# Some Drag Stuff!



## tjetsgrig (Nov 1, 2009)

Photos in another thread as well. Hope you guys likey!!! :thumbsup:


----------



## joegri (Feb 13, 2008)

yes armatures that what i like! i know youre a drag racer but howz about road arms?also can you touch on the difference.seems to me i,ve had good luck with that green type.yer drag cars are very interesting too, got me thinkin.


----------



## kiwidave (Jul 20, 2009)

That's a serious looking racer


----------



## tjetsgrig (Nov 1, 2009)

joegri said:


> yes armatures that what i like! i know youre a drag racer but howz about road arms?also can you touch on the difference.seems to me i,ve had good luck with that green type.yer drag cars are very interesting too, got me thinkin.



Hey Joe!

Yes, I do wind good roadrace arms! If you find a nice green arm, they will perform for you. I've found that alot of them are out of balance, but they can be balanced. The lower the ohms ( resistance ) along with a stronger magnet combo will let you go faster. Now it depends on how to want to go lower in ohms. You can wrap less wire around a given pole of the armature, or you can use a larger wire diameter, or my favorite, double/triple wind ( 2 or 3 strands of wire around the same pole ). Drag motors tend to be of very low resistance with very strong magnets ( remember, with more current, comes more heat ), and advanced timing. My top end drag motors will have a resistance of 0.4ohms, used for short bursts only. Things tend to break and they can turn into parts very quickly!! ( i.e. CRASH! ). Road race motors will be in the 5ohms up to 20ohms I have seen in some pancake motors. The typical Tjet motors usually run around 16-18 ohms. You can find speed winds that run in the 15-16ohm range. Match your magnet strength to your resistance, and you can dial in a good runner. I could go on and on, but I think you may get the idea.........right Joe?? :thumbsup:


----------



## tjetsgrig (Nov 1, 2009)

kiwidave said:


> That's a serious looking racer


Thanks Dave!!

Still waitin' on ya!!!!


Jim Sgrig


----------



## WesJY (Mar 4, 2004)

I agree with Kiwi!! :thumbsup:

Wes


----------



## sjracer (May 25, 2008)

Jim Sgrig, is a humble man his arms are known to be among the best, especially in drag racing circles. If any of you have ever gone to howorld.net and clicked on the archives tab then clicked on tuning a tjet the hottest he is one of the two people listed in the article the other is Alan Galinko. Both of them are world record holders of over 70 mph with a tjet..a simple pancake arm. I have seen them race head up and it is definitely a treat. If you need a pancake arm ,don't take my word for it read the article. He's definitely able to fulfill any of your pancake arm needs.


----------



## XracerHO (Feb 6, 2008)

That's a serious drag racer, you can tell be the wheelie bars & armature!! :thumbsup: GONE :thumbsup: ..RL


----------



## bobhch (Apr 22, 2007)

Fast Vette in the House! :thumbsup::thumbsup:

Bob...Rum, Rum, Rum....Screeeeeatch...zilla


----------



## tjetsgrig (Nov 1, 2009)

sjracer said:


> Jim Sgrig, is a humble man his arms are known to be among the best, especially in drag racing circles. If any of you have ever gone to howorld.net and clicked on the archives tab then clicked on tuning a tjet the hottest he is one of the two people listed in the article the other is Alan Galinko. Both of them are world record holders of over 70 mph with a tjet..a simple pancake arm. I have seen them race head up and it is definitely a treat. If you need a pancake arm ,don't take my word for it read the article. He's definitely able to fulfill any of your pancake arm needs.
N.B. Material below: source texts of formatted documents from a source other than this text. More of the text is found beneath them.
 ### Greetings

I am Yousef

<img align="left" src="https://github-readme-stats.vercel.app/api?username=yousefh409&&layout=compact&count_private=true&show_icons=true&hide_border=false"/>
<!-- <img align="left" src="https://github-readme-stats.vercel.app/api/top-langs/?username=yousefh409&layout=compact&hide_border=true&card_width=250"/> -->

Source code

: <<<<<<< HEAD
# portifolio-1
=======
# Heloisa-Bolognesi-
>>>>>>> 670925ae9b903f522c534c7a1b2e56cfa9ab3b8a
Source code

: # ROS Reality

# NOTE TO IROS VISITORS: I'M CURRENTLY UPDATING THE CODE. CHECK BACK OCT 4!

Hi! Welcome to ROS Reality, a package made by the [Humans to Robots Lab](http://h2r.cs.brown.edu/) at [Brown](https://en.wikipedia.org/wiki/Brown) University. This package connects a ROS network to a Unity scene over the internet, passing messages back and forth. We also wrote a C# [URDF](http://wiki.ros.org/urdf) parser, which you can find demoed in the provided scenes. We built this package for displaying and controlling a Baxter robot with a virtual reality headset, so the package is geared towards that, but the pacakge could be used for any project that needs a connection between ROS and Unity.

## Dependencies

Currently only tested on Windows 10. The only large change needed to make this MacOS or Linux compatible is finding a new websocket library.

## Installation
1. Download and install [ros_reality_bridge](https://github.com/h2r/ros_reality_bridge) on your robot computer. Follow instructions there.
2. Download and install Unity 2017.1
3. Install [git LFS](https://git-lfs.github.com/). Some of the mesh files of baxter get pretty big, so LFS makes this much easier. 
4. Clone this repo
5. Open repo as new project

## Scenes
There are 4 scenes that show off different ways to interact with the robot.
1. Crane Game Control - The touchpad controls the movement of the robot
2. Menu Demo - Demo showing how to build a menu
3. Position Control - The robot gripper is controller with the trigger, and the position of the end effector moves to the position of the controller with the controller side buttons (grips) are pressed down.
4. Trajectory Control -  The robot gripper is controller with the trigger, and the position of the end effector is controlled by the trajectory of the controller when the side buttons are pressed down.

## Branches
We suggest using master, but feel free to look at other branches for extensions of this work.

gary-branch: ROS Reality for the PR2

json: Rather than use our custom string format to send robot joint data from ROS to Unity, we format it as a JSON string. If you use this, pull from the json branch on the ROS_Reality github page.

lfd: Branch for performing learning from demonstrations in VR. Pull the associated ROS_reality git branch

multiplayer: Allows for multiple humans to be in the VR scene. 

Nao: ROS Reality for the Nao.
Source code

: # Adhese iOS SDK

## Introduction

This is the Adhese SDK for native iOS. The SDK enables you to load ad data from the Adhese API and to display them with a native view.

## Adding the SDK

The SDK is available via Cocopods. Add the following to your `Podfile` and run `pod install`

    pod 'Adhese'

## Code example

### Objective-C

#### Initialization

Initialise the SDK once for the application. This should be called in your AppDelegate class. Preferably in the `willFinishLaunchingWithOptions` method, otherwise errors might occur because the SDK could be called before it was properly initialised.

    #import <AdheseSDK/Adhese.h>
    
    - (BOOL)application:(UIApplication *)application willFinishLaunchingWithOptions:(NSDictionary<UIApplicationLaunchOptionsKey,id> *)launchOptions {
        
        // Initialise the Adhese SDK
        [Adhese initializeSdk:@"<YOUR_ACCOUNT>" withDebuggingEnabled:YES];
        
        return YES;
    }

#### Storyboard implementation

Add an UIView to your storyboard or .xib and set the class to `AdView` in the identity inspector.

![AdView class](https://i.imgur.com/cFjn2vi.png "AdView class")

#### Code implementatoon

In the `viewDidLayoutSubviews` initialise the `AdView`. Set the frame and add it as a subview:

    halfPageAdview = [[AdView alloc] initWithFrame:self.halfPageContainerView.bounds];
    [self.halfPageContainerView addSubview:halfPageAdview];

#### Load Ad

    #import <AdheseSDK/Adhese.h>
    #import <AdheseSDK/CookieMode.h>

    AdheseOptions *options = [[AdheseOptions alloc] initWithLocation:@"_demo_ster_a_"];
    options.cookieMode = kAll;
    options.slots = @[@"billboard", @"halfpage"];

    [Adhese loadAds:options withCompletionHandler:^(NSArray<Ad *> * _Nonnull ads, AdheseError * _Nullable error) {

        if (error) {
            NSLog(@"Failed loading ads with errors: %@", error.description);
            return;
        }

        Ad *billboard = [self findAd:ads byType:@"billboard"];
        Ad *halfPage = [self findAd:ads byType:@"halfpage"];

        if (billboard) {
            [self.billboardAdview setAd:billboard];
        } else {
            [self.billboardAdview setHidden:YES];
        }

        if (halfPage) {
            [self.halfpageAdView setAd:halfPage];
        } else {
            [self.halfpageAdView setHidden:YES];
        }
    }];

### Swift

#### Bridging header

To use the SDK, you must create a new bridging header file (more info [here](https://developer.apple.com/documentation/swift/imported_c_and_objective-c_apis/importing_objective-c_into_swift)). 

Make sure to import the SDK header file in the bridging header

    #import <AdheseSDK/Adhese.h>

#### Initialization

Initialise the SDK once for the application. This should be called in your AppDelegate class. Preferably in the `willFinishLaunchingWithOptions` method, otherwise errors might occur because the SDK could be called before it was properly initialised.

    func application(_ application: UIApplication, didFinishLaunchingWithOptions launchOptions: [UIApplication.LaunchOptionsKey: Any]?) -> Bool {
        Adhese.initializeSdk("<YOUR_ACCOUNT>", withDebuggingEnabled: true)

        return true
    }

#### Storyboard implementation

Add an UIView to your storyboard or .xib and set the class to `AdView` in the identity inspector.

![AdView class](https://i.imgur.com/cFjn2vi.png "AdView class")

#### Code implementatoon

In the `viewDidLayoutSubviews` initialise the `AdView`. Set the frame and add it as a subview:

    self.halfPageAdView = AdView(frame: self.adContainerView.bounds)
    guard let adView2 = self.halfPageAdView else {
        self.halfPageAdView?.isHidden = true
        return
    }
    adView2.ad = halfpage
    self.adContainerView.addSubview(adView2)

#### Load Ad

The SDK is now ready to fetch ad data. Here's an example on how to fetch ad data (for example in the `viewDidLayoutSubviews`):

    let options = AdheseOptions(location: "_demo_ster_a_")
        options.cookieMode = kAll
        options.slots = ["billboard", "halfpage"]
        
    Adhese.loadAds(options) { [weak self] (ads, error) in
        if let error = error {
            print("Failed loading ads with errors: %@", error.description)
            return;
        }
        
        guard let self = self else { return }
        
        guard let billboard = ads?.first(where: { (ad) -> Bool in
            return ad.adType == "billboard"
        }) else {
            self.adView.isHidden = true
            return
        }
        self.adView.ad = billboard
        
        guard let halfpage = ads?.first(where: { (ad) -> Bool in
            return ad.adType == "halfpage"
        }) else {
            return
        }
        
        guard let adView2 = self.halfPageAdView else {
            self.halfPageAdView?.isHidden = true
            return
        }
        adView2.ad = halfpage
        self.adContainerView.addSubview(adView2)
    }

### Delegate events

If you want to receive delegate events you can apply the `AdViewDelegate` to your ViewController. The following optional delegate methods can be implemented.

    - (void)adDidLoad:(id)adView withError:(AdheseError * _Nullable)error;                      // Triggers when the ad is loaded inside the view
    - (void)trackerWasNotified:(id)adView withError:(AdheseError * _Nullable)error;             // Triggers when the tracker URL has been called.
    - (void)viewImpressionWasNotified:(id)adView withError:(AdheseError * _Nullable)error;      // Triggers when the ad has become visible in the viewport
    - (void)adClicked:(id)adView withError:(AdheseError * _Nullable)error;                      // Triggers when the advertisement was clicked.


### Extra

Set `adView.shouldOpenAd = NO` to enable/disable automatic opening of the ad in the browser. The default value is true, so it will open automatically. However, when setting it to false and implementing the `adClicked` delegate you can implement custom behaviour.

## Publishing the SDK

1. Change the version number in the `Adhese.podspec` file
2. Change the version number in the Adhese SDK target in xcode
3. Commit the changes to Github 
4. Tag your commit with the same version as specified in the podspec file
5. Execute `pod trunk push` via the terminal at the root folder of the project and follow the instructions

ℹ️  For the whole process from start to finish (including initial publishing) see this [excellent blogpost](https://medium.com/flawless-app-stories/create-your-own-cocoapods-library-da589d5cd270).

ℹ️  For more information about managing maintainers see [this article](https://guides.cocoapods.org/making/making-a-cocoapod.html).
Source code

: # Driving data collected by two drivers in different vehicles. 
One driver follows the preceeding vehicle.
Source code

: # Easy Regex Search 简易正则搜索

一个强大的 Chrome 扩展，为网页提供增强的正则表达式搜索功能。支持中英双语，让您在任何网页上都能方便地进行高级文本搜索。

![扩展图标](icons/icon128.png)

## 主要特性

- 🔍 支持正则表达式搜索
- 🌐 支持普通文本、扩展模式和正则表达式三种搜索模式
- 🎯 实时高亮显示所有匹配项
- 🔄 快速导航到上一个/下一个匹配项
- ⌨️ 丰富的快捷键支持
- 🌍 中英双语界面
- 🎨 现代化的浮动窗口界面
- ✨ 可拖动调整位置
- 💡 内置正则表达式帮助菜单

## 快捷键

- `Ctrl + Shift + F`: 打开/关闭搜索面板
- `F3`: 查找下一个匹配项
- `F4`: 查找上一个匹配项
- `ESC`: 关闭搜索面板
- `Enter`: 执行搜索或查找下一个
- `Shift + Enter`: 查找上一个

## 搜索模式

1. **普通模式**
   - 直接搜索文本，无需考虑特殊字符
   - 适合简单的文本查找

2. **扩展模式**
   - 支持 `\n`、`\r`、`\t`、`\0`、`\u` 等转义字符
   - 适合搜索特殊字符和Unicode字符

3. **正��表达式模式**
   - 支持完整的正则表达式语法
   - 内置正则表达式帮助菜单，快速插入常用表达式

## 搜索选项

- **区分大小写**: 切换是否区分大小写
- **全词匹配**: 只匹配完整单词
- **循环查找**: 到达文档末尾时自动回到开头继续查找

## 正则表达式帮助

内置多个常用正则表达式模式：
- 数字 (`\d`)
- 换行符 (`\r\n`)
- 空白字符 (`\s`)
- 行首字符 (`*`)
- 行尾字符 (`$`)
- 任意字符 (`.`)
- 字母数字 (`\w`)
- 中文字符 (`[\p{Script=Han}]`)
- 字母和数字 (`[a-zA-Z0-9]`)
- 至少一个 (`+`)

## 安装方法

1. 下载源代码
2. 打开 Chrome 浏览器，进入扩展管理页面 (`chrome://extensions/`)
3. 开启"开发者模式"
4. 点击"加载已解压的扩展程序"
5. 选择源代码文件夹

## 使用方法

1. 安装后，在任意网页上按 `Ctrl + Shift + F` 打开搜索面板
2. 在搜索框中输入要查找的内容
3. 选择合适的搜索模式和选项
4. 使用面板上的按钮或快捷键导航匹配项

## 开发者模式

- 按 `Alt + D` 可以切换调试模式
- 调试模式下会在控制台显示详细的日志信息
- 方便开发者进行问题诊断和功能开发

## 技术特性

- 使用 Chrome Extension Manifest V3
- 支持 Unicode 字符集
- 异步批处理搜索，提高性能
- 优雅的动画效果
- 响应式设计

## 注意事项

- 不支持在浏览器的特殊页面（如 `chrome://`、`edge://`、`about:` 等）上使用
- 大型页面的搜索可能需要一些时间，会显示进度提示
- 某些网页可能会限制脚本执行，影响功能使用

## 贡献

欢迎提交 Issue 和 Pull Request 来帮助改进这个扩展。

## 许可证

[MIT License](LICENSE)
Well, thank you Darryl! It's been my pleasure to provide the service I have to those who needed it! I do appretiate the kind words from you, a fellow racer, loyal and dedicated customer!!

JS


----------



## scratch (May 16, 2005)

Looks like a _serious _racer, orange tires and all, nicely done . . .

Jas


----------



## waltgpierce (Jul 9, 2005)

What is the resistance reading on that arm? How many laminations?
What type of magnets are you running?
What is the expected E.T. (on what volts and length of track)?
Inquiring minds want to know!!!


----------



## tjetsgrig (Nov 1, 2009)

scratch said:


> Looks like a _serious _racer, orange tires and all, nicely done . . .
> 
> Jas


Thanks Jas!!! :thumbsup:


----------



## tjetsgrig (Nov 1, 2009)

waltgpierce said:


> What is the resistance reading on that arm? How many laminations?
> What type of magnets are you running?
> What is the expected E.T. (on what volts and length of track)?
> Inquiring minds want to know!!!


The AFX chassis' are hairy, there is a fine line you cannot cross with them, because of the plastic cluster gear. I build to just about their limit. I run my custom 3ohm, 2 laminate motor with poly motor mags. They run in the 0.540-0.550 e.t. range, near and sometimes over 40mph. I've run in the 0.4's well over 40mph with one of my quads in one, but they like to break gears ( lots of torque with the quads ). Now, Tjets are another story, I've actually made a 0.299 e.t. @ 80.05 mph pass with one, that number has been very difficult to duplicate. But, I can build them to run consistantly in the mid to upper 0.3's reliably. We run 1/64 scale 1/4 ( 20' 7.5" ), with 2 12 volt batteries run in series ( actually equals about 25.3v ). It's a hoot to see a Tjet go that fast!!
I appretiate your interest!

Jim Sgrig


----------